Son días ajetreados para Romina Gaetani, la actriz de 26 años que es puro magnetismo y que a fuerza de perseverancia se ganó un lugar en la televisión argentina. Once horas de grabación por día, clases de canto y de flamenco y múltiples citas con la prensa que reflejan el boom Gaetani.

Entre los ítems de su corta pero veloz carrera figuran clases de teatro con Alejandra Boero, días enteros recorriendo Buenos Aires, yendo de un casting a otro, el debut como actriz en 1997 de la mano de Pepe Cibrián, en la comedia musical David, el rey, el papel de Carla en Verano del 98’ y el de la desenfadada Luz en Chiquititas. Después fue la malvada Casandra en Yago y repartió crueldades en Mil Millones como contrafigura de Araceli González, tiras en las que Facundo Arana y Gustavo Bermúdez sucumbieron ante sus perversos encantos.

Con una melena impactante color borgoña, diseñada gracias a 260 extensiones de pelo natural, ese escote generoso y unos ojos perfectos verde esmeralda, hoy le pone el cuerpo a Isabel en Soy Gitano, la cocinera que tiene el don de la adivinación y muere de amor por Amador (Osvaldo Laport).

- Costó pero lo lograste.
- Sí, el comienzo de toda carrera cuesta y participé castings en los que me rebotaron. Estudiar canto y teatro, incorporar información y la práctica de todos los días es un aprendizaje y un esfuerzo.
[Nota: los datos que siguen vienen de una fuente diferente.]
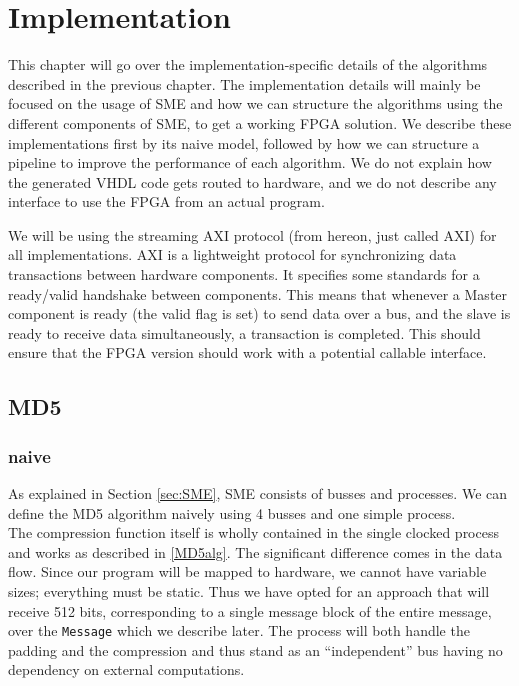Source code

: \documentclass[a4paper, openany]{book}
\begin{document}
\chapter{Implementation}
\label{sec:orgb01bc4c}
This chapter will go over the implementation-specific details of the algorithms described in the previous chapter. The implementation details will mainly be focused on the usage of SME and how we can structure the algorithms using the different components of SME, to get a working FPGA solution. We describe these implementations first by its naive model, followed by how we can structure a pipeline to improve the performance of each algorithm. We do not explain how the generated VHDL code gets routed to hardware, and we do not describe any interface to use the FPGA from an actual program.

We will be using the streaming AXI protocol\cite{AMBAaxi} (from hereon, just called AXI) for all implementations. AXI is a lightweight protocol for synchronizing data transactions between hardware components. It specifies some standards for a ready/valid handshake between components. This means that whenever a Master component is ready (the valid flag is set) to send data over a bus, and the slave is ready to receive data simultaneously, a transaction is completed. This should ensure that the FPGA version should work with a potential callable interface.
\section{MD5}
\label{sec:orgf7a4e0a}
\subsection{naive}
\label{MD5naive}
As explained in Section \ref{sec:SME}, SME consists of busses and processes. We can define the MD5 algorithm naively using 4 busses and one simple process.\\

The compression function itself is wholly contained in the single clocked process and works as described in \ref{MD5alg}. The significant difference comes in the data flow. Since our program will be mapped to hardware, we cannot have variable sizes; everything must be static. Thus we have opted for an approach that will receive 512 bits, corresponding to a single message block of the entire message, over the \texttt{Message} which we describe later. The process will both handle the padding and the compression and thus stand as an ``independent'' bus having no dependency on external computations.
\end{document}
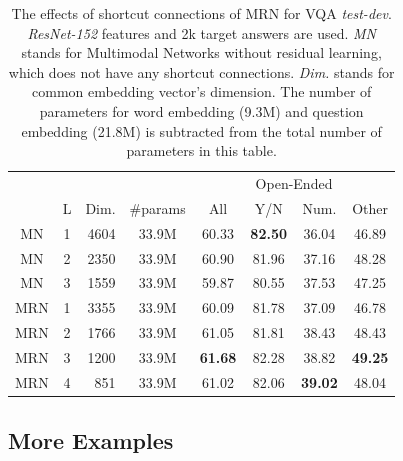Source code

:\begin{table}[h]
\caption{The effects of shortcut connections of MRN for VQA \textit{test-dev}. \textit{ResNet-152} features and 2k target answers are used. \textit{MN} stands for Multimodal Networks without residual learning, which does not have any shortcut connections. \textit{Dim.} stands for common embedding vector's dimension. The number of parameters for word embedding (9.3M) and question embedding (21.8M) is subtracted from the total number of parameters in this table.}
\label{tab:mn}
\centering
\begin{tabular}{ccrccccc}
\toprule
& & & & \multicolumn{4}{c}{Open-Ended} \\
\cmidrule{5-8}
 & L & Dim. & \#params & All & Y/N & Num. & Other \\
\midrule
  MN & 1 & 4604 & 33.9M & 
     60.33 & \textbf{82.50} & 36.04 & 46.89 \\
  MN & 2 & 2350 & 33.9M & 
     60.90 & 81.96 & 37.16 & 48.28 \\
  MN & 3 & 1559 & 33.9M & 
     59.87 & 80.55 & 37.53 & 47.25 \\
\midrule
  MRN & 1 & 3355 & 33.9M & 
     60.09 & 81.78 & 37.09 & 46.78 \\
  MRN & 2 & 1766 & 33.9M & 
     61.05 & 81.81 & 38.43 & 48.43 \\
  MRN & 3 & 1200 & 33.9M & 
     \textbf{61.68} & 82.28 & 38.82 & \textbf{49.25} \\
  MRN & 4 & 851 & 33.9M & 
     61.02 & 82.06 & \textbf{39.02} & 48.04 \\
\bottomrule
\end{tabular}
\end{table}

\newpage
\subsection{More Examples}

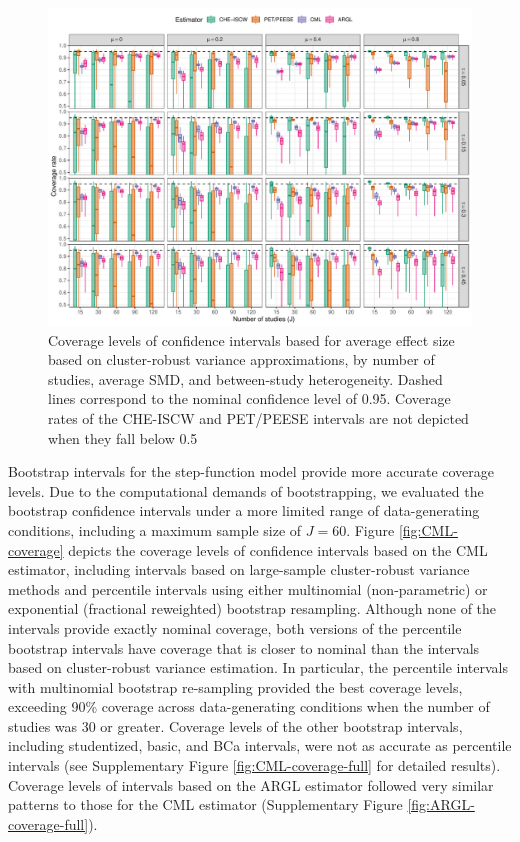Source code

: \documentclass[
  man, donotrepeattitle,floatsintext]{apa7}
\begin{document}
\begin{figure}
\includegraphics{selection_models_draft_files/figure-latex/comparison-coverage-1} \caption{Coverage levels of confidence intervals based for average effect size based on cluster-robust variance approximations, by number of studies, average SMD, and between-study heterogeneity. Dashed lines correspond to the nominal confidence level of 0.95. Coverage rates of the CHE-ISCW and PET/PEESE intervals are not depicted when they fall below 0.5}\label{fig:comparison-coverage}
\end{figure}

Bootstrap intervals for the step-function model provide more accurate coverage levels.
Due to the computational demands of bootstrapping, we evaluated the bootstrap confidence intervals under a more limited range of data-generating conditions, including a maximum sample size of \(J = 60\). Figure \ref{fig:CML-coverage} depicts the coverage levels of confidence intervals based on the CML estimator, including intervals based on large-sample cluster-robust variance methods and percentile intervals using either multinomial (non-parametric) or exponential (fractional reweighted) bootstrap resampling.
Although none of the intervals provide exactly nominal coverage, both versions of the percentile bootstrap intervals have coverage that is closer to nominal than the intervals based on cluster-robust variance estimation.
In particular, the percentile intervals with multinomial bootstrap re-sampling provided the best coverage levels, exceeding 90\% coverage across data-generating conditions when the number of studies was 30 or greater.
Coverage levels of the other bootstrap intervals, including studentized, basic, and BCa intervals, were not as accurate as percentile intervals (see Supplementary Figure \ref{fig:CML-coverage-full} for detailed results).
Coverage levels of intervals based on the ARGL estimator followed very similar patterns to those for the CML estimator (Supplementary Figure \ref{fig:ARGL-coverage-full}).
\end{document}
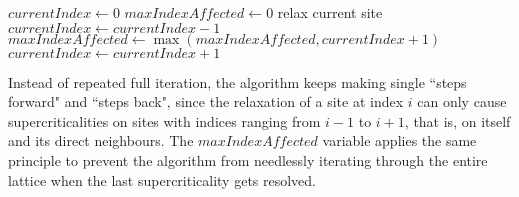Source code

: \documentclass[a4paper,12pt]{article}
\begin{document}
\begin{algorithmic}

\STATE $currentIndex\gets 0$
\STATE $maxIndexAffected\gets 0$
		\STATE relax current site
		\STATE $currentIndex\gets currentIndex - 1$
		\STATE $maxIndexAffected\gets \max(maxIndexAffected, currentIndex+1)$
	\ELSE
		\STATE $currentIndex\gets currentIndex + 1$
	\ENDIF
\ENDWHILE

Instead of repeated full iteration, the algorithm keeps making single ``steps forward" and ``steps back", since the relaxation of a site at index $i$ can only cause supercriticalities on sites with indices ranging from $i-1$ to $i+1$, that is, on itself and its direct neighbours. The $maxIndexAffected$ variable applies the same principle to prevent the algorithm from needlessly iterating through the entire lattice when the last supercriticality gets resolved.

\end{algorithmic}
\end{document}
- En los primeros tiempos, ¿cómo recibía la gente que querés tu decisión de ser actriz?
- Uno es actor sea o no conocido. Tuve mucho apoyo de mis seres queridos, que es lo que a mí me interesa, mis padres no fueron prejuiciosos con esta profesión y eso me sirvió de base para tener un buen comienzo. Cuando uno tiene ganas de hacer algo y trabaja para eso, creo que termina cumpliendo sus sueños. Y si no trabajara en televisión hubiese hecho teatro independiente.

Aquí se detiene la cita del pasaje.